*WHAT IS NEEDED*.
Among the entries, find the lines with the string "pointX" and report them.

*RECORDS TO USE*.
※

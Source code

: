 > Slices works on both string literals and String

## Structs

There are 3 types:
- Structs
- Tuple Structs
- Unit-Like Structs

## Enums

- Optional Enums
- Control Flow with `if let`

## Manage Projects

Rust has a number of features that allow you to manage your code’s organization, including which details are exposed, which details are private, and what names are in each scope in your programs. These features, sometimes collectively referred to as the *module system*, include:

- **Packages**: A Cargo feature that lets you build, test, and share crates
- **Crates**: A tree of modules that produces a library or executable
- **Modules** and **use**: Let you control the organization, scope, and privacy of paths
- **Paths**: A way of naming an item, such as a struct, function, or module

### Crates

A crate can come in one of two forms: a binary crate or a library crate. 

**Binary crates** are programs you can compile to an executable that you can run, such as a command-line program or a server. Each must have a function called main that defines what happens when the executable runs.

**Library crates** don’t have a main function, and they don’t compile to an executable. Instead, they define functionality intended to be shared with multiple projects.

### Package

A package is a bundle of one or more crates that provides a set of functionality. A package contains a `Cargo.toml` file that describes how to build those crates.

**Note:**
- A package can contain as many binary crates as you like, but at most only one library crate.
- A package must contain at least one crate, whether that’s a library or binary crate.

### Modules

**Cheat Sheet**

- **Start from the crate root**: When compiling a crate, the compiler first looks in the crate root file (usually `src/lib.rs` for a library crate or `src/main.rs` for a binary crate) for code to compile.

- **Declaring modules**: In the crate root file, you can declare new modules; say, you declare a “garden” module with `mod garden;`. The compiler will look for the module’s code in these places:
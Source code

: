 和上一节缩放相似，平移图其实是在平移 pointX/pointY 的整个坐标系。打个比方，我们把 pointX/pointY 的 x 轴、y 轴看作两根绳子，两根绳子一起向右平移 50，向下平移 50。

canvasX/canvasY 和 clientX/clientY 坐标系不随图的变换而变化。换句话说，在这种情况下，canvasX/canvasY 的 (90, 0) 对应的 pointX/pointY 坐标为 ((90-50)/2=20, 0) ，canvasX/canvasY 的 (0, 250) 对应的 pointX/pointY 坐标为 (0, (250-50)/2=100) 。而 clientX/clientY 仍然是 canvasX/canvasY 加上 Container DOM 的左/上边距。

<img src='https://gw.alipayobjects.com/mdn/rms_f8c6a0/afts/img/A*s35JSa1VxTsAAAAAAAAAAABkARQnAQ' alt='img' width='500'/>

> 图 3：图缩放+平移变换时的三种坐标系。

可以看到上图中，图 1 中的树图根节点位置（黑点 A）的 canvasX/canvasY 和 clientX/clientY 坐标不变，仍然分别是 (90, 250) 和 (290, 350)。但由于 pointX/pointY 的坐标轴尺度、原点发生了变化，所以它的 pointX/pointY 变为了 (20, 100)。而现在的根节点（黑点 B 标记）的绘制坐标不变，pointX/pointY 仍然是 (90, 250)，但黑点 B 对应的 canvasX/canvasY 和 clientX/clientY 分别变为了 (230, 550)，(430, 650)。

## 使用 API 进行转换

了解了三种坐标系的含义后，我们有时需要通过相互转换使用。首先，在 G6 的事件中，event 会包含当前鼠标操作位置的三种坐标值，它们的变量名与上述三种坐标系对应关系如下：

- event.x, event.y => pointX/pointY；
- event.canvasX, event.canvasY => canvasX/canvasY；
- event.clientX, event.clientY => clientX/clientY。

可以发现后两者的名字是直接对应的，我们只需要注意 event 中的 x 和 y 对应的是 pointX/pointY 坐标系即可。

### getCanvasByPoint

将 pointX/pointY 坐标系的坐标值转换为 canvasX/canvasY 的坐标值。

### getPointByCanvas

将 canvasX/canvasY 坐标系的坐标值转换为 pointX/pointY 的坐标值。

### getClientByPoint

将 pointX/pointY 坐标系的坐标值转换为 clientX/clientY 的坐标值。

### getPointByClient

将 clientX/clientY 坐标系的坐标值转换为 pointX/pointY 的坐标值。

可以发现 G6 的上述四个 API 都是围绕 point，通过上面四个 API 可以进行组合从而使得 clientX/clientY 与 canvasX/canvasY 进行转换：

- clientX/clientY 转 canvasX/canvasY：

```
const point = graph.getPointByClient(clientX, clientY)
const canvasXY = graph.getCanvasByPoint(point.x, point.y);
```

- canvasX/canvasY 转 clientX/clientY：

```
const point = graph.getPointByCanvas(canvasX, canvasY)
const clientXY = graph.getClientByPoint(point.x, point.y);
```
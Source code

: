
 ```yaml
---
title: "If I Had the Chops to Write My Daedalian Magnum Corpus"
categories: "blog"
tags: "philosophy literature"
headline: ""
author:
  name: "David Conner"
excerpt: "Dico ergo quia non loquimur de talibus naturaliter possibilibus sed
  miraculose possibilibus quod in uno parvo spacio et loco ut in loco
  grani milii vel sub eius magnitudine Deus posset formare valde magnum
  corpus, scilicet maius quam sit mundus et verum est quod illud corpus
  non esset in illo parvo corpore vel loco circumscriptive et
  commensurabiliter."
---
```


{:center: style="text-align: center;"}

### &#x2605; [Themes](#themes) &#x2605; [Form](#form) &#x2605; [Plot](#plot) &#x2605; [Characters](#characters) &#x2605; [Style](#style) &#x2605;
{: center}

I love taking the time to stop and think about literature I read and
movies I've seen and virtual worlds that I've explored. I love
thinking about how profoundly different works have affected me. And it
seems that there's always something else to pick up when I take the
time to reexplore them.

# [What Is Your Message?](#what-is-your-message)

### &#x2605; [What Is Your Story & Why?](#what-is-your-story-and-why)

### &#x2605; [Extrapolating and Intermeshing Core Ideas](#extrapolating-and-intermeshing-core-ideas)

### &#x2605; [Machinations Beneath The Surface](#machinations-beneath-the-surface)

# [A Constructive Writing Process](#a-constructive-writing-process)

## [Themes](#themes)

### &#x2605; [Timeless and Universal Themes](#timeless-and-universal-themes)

※

*EXERCISE ANSWER*.
: 和上一节缩放相似，平移图其实是在平移 pointX/pointY 的整个坐标系。打个比方，我们把 pointX/pointY 的 x 轴、y 轴看作两根绳子，两根绳子一起向右平移 50，向下平移 50。
canvasX/canvasY 和 clientX/clientY 坐标系不随图的变换而变化。换句话说，在这种情况下，canvasX/canvasY 的 (90, 0) 对应的 pointX/pointY 坐标为 ((90-50)/2=20, 0) ，canvasX/canvasY 的 (0, 250) 对应的 pointX/pointY 坐标为 (0, (250-50)/2=100) 。而 clientX/clientY 仍然是 canvasX/canvasY 加上 Container DOM 的左/上边距。
可以看到上图中，图 1 中的树图根节点位置（黑点 A）的 canvasX/canvasY 和 clientX/clientY 坐标不变，仍然分别是 (90, 250) 和 (290, 350)。但由于 pointX/pointY 的坐标轴尺度、原点发生了变化，所以它的 pointX/pointY 变为了 (20, 100)。而现在的根节点（黑点 B 标记）的绘制坐标不变，pointX/pointY 仍然是 (90, 250)，但黑点 B 对应的 canvasX/canvasY 和 clientX/clientY 分别变为了 (230, 550)，(430, 650)。
- event.x, event.y => pointX/pointY；
可以发现后两者的名字是直接对应的，我们只需要注意 event 中的 x 和 y 对应的是 pointX/pointY 坐标系即可。
将 pointX/pointY 坐标系的坐标值转换为 canvasX/canvasY 的坐标值。
将 canvasX/canvasY 坐标系的坐标值转换为 pointX/pointY 的坐标值。
将 pointX/pointY 坐标系的坐标值转换为 clientX/clientY 的坐标值。
将 clientX/clientY 坐标系的坐标值转换为 pointX/pointY 的坐标值。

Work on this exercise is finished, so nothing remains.